**WHAT YOU HAVE TO DO**
Output only the stretch of the listing that starts at the line containing "This thesis will" and ends at the line containing "the domain objects.", reproduced exactly with both ends.

**TASK INPUTS**
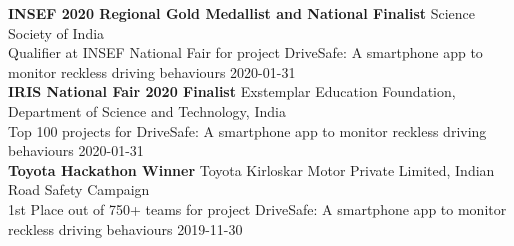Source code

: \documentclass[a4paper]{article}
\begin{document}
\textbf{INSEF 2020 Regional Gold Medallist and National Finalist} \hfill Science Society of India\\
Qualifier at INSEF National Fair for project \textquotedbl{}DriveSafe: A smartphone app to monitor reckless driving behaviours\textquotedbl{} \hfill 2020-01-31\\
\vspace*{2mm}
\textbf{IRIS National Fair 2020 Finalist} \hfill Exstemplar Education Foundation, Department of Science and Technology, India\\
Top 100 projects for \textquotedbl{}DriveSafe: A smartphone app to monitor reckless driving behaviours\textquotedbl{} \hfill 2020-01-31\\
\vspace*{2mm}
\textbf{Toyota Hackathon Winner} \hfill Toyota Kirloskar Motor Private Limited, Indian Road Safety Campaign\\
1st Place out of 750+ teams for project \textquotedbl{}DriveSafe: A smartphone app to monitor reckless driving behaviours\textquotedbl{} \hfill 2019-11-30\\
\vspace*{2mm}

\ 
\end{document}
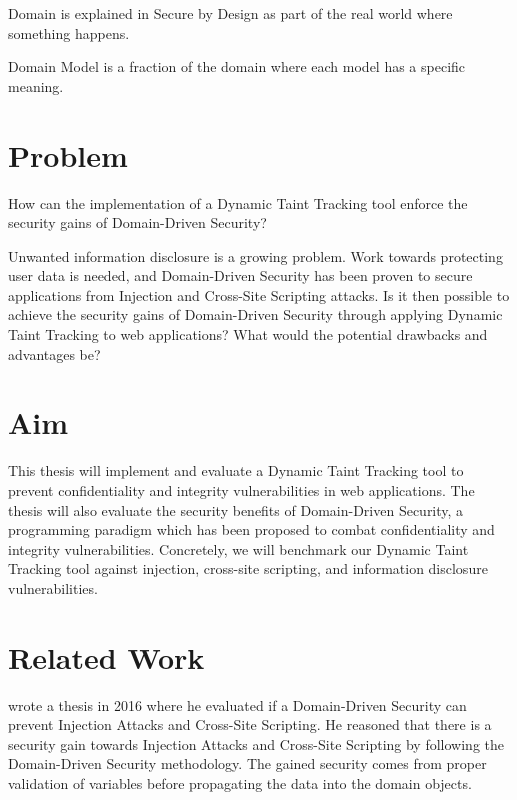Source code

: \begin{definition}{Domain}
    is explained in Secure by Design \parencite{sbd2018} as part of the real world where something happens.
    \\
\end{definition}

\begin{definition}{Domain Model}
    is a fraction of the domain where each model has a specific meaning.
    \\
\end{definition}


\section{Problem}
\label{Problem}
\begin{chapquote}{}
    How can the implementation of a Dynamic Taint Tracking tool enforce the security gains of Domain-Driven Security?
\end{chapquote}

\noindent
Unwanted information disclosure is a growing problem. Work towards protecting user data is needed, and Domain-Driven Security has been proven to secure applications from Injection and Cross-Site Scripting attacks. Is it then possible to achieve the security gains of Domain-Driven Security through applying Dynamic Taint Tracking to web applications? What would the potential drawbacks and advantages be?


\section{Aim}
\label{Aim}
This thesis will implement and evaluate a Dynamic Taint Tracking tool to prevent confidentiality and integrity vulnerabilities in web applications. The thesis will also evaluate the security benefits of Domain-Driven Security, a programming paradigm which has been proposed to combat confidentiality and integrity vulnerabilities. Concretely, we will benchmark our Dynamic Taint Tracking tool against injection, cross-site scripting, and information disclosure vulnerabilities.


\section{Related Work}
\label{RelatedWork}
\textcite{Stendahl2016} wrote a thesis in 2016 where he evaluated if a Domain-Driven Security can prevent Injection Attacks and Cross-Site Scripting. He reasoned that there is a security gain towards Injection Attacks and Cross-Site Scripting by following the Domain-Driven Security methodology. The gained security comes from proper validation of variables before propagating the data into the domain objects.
--
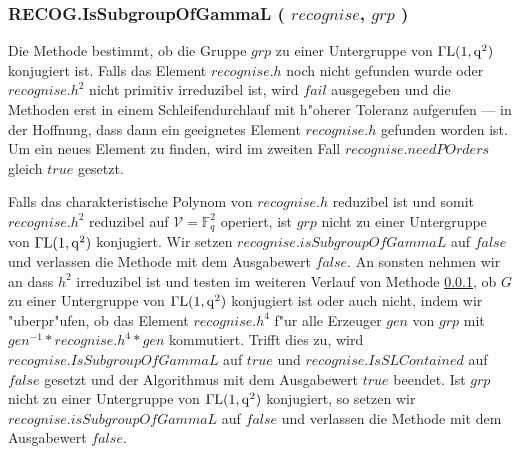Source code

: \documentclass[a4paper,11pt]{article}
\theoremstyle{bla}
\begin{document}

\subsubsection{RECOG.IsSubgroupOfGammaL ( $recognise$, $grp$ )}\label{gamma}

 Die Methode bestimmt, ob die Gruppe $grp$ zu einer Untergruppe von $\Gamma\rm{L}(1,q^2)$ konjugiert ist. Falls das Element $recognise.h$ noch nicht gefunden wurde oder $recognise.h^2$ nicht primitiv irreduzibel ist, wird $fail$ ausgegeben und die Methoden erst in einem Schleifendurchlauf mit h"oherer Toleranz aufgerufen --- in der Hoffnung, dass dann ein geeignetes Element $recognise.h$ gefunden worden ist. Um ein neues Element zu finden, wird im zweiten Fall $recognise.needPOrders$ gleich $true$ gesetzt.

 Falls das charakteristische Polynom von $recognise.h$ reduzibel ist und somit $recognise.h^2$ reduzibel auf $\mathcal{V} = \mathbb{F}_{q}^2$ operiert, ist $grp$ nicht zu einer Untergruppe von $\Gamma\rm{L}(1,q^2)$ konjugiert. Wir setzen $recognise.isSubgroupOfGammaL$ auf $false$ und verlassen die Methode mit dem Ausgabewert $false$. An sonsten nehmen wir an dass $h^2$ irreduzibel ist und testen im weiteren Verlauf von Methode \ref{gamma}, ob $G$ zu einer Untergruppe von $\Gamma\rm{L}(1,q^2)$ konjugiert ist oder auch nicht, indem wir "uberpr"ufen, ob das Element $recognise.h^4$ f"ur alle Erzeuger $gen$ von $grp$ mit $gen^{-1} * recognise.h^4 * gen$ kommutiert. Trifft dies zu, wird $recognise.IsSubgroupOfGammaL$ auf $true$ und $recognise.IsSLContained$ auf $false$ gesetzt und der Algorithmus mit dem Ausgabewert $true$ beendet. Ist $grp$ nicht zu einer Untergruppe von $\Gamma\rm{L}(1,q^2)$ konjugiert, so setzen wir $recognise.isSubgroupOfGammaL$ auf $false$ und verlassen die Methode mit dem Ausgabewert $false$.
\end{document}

**RESULT FOR THIS TASK**
This thesis will implement and evaluate a Dynamic Taint Tracking tool to prevent confidentiality and integrity vulnerabilities in web applications. The thesis will also evaluate the security benefits of Domain-Driven Security, a programming paradigm which has been proposed to combat confidentiality and integrity vulnerabilities. Concretely, we will benchmark our Dynamic Taint Tracking tool against injection, cross-site scripting, and information disclosure vulnerabilities.


\section{Related Work}
\label{RelatedWork}
\textcite{Stendahl2016} wrote a thesis in 2016 where he evaluated if a Domain-Driven Security can prevent Injection Attacks and Cross-Site Scripting. He reasoned that there is a security gain towards Injection Attacks and Cross-Site Scripting by following the Domain-Driven Security methodology. The gained security comes from proper validation of variables before propagating the data into the domain objects.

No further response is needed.